**AIM OF THE TASK**
Copy the data exactly. Images are to be left out.

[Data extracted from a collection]
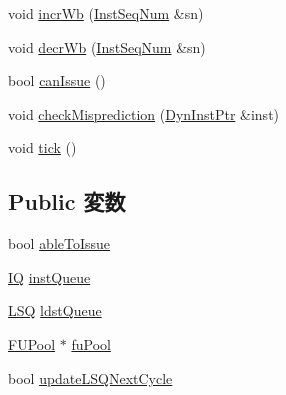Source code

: \begin{DoxyCompactItemize}
\item 
void \hyperlink{classDefaultIEW_a203d5348c070560c49290bcaf1c4496a}{incrWb} (\hyperlink{inst__seq_8hh_a258d93d98edaedee089435c19ea2ea2e}{InstSeqNum} \&sn)
\item 
void \hyperlink{classDefaultIEW_a108570745f0a3cc383744de3180741fe}{decrWb} (\hyperlink{inst__seq_8hh_a258d93d98edaedee089435c19ea2ea2e}{InstSeqNum} \&sn)
\item 
bool \hyperlink{classDefaultIEW_a93204549d4730243f4d1b4873ff0ffef}{canIssue} ()
\item 
void \hyperlink{classDefaultIEW_aa2a3a423cd0b79a85083da555c98f0f3}{checkMisprediction} (\hyperlink{classDefaultIEW_a028ce10889c5f6450239d9e9a7347976}{DynInstPtr} \&inst)
\item 
void \hyperlink{classDefaultIEW_a873dd91783f9efb4a590aded1f70d6b0}{tick} ()
\end{DoxyCompactItemize}
\subsection*{Public 変数}
\begin{DoxyCompactItemize}
\item 
bool \hyperlink{classDefaultIEW_a7afe8710ac68efe63b0ae9fcca43853e}{ableToIssue}
\item 
\hyperlink{classDefaultIEW_aaecfbaa9bf5c22b455806f40f49ef627}{IQ} \hyperlink{classDefaultIEW_a190caab0d0faf2269b72f46da4bac40f}{instQueue}
\item 
\hyperlink{classLSQ}{LSQ} \hyperlink{classDefaultIEW_a9f2a7c471091519f7d05832eb48c2a9d}{ldstQueue}
\item 
\hyperlink{classFUPool}{FUPool} $\ast$ \hyperlink{classDefaultIEW_a480782fc1cfd21fd9748b26f2a08b97a}{fuPool}
\item 
bool \hyperlink{classDefaultIEW_a5cbd0281152001f7337f5d95155db5c0}{updateLSQNextCycle}
\end{DoxyCompactItemize}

**ANSWER SPACE**
Source code

: \begin{DoxyCompactItemize}
\item 
void \hyperlink{classDefaultIEW_a203d5348c070560c49290bcaf1c4496a}{incrWb} (\hyperlink{inst__seq_8hh_a258d93d98edaedee089435c19ea2ea2e}{InstSeqNum} \&sn)
\item 
void \hyperlink{classDefaultIEW_a108570745f0a3cc383744de3180741fe}{decrWb} (\hyperlink{inst__seq_8hh_a258d93d98edaedee089435c19ea2ea2e}{InstSeqNum} \&sn)
\item 
bool \hyperlink{classDefaultIEW_a93204549d4730243f4d1b4873ff0ffef}{canIssue} ()
\item 
void \hyperlink{classDefaultIEW_aa2a3a423cd0b79a85083da555c98f0f3}{checkMisprediction} (\hyperlink{classDefaultIEW_a028ce10889c5f6450239d9e9a7347976}{DynInstPtr} \&inst)
\item 
void \hyperlink{classDefaultIEW_a873dd91783f9efb4a590aded1f70d6b0}{tick} ()
\end{DoxyCompactItemize}
\subsection*{Public 変数}
\begin{DoxyCompactItemize}
\item 
bool \hyperlink{classDefaultIEW_a7afe8710ac68efe63b0ae9fcca43853e}{ableToIssue}
\item 
\hyperlink{classDefaultIEW_aaecfbaa9bf5c22b455806f40f49ef627}{IQ} \hyperlink{classDefaultIEW_a190caab0d0faf2269b72f46da4bac40f}{instQueue}
\item 
\hyperlink{classLSQ}{LSQ} \hyperlink{classDefaultIEW_a9f2a7c471091519f7d05832eb48c2a9d}{ldstQueue}
\item 
\hyperlink{classFUPool}{FUPool} $\ast$ \hyperlink{classDefaultIEW_a480782fc1cfd21fd9748b26f2a08b97a}{fuPool}
\item 
bool \hyperlink{classDefaultIEW_a5cbd0281152001f7337f5d95155db5c0}{updateLSQNextCycle}
\end{DoxyCompactItemize}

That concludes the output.